Consider a piston capable of pushing a long column of compressible gas, fluid, etc. Assume at time $t\leq0$ the piston is at rest and is at a distance of $0$ from a support serving mostly as a point of reference. Then at $t=0$ the piston is quickly accelerated to the right at a speed of $v_p$ (where the $p$ is for piston). Gas very far to the right will be uncompressed and still at rest, while gas near the piston will be moving at a speed of $v_p.$ By definition the boundary of the pressure discontinuity will be at a distance $tc$ from the piston, where $c$ is the speed of sound. Here, shown by the green line/circle below, there will be a pressure discontinuity of $\Delta P$:

piston

The distance between the red lines is $v_p t$, so this pictures assumes $c\sim 15v_p.$

It is important to realize that the green line moving at speed $c$ does not correspond to the speed of movement of any bulk gas. Rather, it is only an imaginary/virtual boundary indicating where the pressure discontinuity occurs, and also where the gas suddenly goes from being stationary to having a speed of $v_p$.

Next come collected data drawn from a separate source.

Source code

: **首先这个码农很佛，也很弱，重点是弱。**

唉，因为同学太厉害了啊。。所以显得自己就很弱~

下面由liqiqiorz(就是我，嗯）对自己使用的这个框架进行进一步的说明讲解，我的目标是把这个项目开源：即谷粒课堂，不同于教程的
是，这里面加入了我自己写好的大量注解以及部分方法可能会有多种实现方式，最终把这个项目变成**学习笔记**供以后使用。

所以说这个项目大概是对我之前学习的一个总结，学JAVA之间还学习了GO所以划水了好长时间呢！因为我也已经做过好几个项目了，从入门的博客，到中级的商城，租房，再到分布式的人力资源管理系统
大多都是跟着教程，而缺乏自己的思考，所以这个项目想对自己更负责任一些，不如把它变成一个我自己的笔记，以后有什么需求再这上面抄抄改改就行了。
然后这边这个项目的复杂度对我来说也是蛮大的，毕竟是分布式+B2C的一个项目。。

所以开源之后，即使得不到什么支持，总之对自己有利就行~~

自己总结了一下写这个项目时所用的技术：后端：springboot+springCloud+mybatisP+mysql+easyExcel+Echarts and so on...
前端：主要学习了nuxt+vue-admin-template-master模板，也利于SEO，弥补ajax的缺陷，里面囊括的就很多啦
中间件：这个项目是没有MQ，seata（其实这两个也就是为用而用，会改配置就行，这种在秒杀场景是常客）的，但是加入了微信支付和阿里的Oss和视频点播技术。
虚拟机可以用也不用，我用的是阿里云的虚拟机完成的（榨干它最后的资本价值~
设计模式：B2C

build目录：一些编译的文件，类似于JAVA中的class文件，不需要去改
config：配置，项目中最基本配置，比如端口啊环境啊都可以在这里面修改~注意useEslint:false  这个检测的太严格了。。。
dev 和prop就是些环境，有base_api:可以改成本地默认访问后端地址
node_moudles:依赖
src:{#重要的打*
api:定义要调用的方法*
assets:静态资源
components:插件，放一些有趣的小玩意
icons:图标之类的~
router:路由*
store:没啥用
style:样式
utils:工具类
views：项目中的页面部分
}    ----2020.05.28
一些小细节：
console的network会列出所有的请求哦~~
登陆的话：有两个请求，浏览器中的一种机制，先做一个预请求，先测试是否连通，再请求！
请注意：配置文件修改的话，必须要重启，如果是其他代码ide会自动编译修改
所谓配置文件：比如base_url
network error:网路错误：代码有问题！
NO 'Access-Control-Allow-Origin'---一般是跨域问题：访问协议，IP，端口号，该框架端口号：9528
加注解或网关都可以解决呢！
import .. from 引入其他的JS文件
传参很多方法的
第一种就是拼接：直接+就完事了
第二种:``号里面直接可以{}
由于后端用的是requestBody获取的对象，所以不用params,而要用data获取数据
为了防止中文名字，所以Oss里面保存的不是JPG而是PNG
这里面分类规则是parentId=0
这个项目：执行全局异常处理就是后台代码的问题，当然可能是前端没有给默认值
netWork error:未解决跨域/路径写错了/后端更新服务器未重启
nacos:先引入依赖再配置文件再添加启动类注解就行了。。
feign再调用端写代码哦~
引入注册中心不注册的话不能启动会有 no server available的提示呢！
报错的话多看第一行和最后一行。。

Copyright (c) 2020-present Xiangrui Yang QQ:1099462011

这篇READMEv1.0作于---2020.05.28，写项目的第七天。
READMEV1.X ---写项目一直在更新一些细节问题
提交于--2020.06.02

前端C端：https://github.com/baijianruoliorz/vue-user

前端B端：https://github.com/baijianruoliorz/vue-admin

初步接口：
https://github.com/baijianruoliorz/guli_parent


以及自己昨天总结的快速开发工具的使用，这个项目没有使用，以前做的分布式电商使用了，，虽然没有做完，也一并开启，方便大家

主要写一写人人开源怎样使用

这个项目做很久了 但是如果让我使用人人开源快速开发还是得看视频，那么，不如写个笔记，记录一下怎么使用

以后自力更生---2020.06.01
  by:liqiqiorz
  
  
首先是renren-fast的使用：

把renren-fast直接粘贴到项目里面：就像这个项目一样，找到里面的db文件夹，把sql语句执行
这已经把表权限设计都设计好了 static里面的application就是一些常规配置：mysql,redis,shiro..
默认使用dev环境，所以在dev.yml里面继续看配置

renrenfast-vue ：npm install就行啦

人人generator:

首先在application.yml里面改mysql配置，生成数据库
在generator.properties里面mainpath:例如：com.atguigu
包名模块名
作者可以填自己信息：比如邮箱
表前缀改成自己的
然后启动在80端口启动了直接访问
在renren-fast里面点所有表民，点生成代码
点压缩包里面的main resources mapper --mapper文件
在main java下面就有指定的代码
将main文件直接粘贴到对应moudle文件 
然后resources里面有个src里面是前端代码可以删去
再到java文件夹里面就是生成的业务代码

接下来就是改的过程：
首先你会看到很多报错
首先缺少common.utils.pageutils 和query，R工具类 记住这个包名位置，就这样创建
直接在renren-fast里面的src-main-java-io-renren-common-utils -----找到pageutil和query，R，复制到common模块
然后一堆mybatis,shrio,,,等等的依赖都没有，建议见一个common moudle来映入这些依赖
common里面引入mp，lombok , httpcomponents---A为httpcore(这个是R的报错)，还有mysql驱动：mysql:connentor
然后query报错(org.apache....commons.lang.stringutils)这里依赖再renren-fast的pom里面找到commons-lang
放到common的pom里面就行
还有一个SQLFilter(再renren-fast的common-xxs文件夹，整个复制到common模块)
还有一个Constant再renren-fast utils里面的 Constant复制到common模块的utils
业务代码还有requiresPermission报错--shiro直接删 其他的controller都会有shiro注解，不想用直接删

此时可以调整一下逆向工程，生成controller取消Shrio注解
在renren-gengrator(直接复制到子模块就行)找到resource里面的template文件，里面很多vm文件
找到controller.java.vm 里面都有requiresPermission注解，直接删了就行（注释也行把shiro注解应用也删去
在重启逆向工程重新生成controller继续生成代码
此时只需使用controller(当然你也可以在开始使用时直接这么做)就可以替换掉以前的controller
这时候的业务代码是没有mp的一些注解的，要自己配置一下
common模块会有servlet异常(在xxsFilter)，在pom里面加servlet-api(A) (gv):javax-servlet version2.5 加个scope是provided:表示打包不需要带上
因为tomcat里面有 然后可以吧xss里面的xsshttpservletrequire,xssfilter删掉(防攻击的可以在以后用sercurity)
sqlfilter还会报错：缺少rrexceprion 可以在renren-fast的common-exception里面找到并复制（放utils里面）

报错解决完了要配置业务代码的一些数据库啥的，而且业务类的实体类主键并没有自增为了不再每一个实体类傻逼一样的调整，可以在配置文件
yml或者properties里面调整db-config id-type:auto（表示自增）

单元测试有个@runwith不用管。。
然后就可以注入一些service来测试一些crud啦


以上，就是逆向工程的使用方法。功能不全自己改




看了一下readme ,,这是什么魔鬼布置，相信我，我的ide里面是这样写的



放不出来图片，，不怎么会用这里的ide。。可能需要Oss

The force the piston has to exert on the gas is just upon the disturbed gas. It is $F={d\over dt}(p=mv_p),$ where $m$ is the mass of the disturbed gas and $p$ is its momentum. $=F=\dot{m}v_p+m\dot{v_p}=\rho A c v_p+0$ where $A$ is the cross sectional area of the tube and $\rho$ is the undisturbed density since we can use the gas mass to the left of the green line for gas back in time at $t=0$ to measure it instead of using the pressurized density and current time. But, we don't need to do this since the strain or compression factor is easy to compute. It's just $${\Delta V\over V}={A(ct-v_p t)-Act\over Act}=-v_p/c,$$ where $V$ denotes volumes. This strain corresponds to a pressure enhancement of $\Delta P$ only on the disturbed gas' left side. This gives the disturbed gas a force of

$$F=\Delta P A=\rho A c v_p$$

all of which goes into accelerating just the newly disturbed gas.

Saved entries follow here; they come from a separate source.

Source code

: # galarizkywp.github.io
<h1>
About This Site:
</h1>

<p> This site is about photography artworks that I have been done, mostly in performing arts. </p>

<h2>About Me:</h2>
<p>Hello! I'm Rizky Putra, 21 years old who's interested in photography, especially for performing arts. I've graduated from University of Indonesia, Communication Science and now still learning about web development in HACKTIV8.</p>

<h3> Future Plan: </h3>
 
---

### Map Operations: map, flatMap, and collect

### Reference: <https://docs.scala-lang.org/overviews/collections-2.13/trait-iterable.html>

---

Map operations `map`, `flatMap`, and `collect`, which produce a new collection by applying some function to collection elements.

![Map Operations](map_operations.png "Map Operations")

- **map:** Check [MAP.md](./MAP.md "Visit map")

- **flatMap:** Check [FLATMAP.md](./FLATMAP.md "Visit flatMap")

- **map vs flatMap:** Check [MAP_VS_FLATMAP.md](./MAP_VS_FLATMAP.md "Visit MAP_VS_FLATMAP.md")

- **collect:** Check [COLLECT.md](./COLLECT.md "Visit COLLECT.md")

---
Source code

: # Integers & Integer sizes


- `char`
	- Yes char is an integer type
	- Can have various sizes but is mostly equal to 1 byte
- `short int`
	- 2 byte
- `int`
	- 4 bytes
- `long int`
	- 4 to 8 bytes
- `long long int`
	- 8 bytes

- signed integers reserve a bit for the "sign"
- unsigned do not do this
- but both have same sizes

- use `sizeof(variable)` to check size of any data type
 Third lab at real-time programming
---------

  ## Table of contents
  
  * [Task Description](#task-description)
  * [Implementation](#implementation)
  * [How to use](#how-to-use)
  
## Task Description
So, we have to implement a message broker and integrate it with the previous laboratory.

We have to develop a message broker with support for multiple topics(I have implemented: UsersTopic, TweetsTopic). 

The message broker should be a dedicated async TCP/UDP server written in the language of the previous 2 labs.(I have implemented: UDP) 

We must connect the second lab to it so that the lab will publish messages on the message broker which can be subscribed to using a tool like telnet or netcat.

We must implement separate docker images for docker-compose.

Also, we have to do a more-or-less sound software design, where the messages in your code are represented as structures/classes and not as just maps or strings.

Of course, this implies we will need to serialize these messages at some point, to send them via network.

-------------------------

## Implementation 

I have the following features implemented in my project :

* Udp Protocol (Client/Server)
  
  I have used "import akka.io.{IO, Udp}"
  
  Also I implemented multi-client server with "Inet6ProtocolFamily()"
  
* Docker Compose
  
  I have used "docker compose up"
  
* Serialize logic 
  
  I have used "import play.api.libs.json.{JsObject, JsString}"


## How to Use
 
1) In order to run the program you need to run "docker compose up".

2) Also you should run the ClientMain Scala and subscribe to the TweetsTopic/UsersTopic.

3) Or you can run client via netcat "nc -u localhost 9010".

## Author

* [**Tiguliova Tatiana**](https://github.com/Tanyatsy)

The purpose of the above scenario is to see things slowed down, but in real applications we are more likely to be dealing with high frequency (~1 kHz) oscillations. In this situation, we can assume adiabatic compression, where $PV^\gamma=$ constant. Taylor expanding this relationship gives $\Delta P/P=-\gamma \Delta V/V.$ Using this to eliminate $\Delta P$ from the force equation gives

$$F= -\gamma {\Delta V\over V} P A = \gamma {v_p\over c} P A = \rho A c v_p$$ $$c^2={\gamma P\over \rho}$$ $$c=\sqrt{\gamma R_s T}=\sqrt{\gamma kT/\bar m},$$ where I've used a gas law popular in chemistry to eliminate the density. As a check, for air we have $\gamma=1.4,$ $R_s=\rm 8.314463 J·K^{−1}·mol^{−1} / (0.02896 \ kg \ mol^{-1})$, $T=270 \rm K$, so $c$=737 miles per hour vs. 767 mph from the Google snippet.

Thus far we assumed $v_p(t)\propto u(t),$ where $u$ is the step function. If, instead, $v_p(t)=v_{p0}\sin(wt=2\pi t/T),$ as in a traditional source of sound like a speaker or a tuning fork, what would then happen? From the above analysis, we know that the pressure wave intensity scales with the speed of movement compared to the speed of sound. Thus, instead of the pressure being in phase with, e.g., position, it would instead be in phase with its derivative, the speed; when a speaker is closest to you, it's producing the least sound. Moreover, the pressure wave would could not follow the prior analysis far from the piston. Rather, it would have to be capped in right-most physical extent, size, and vibrating air mass at a distance or wavelength of $\lambda=cT$ from the piston; the smooth pressure shape (no longer a sharp discontinuity) would, in the linear regime, still retain the same rightward propagation speed, but as one moves further away it would obtain a time retardation of $x/c=xk/w$ with $\Delta P=\Delta P_0\sin(wt-kx)=-\Delta P_0\sin(kx-wt),$ where $-kx$ reveals that the distant listener hears old vibrations.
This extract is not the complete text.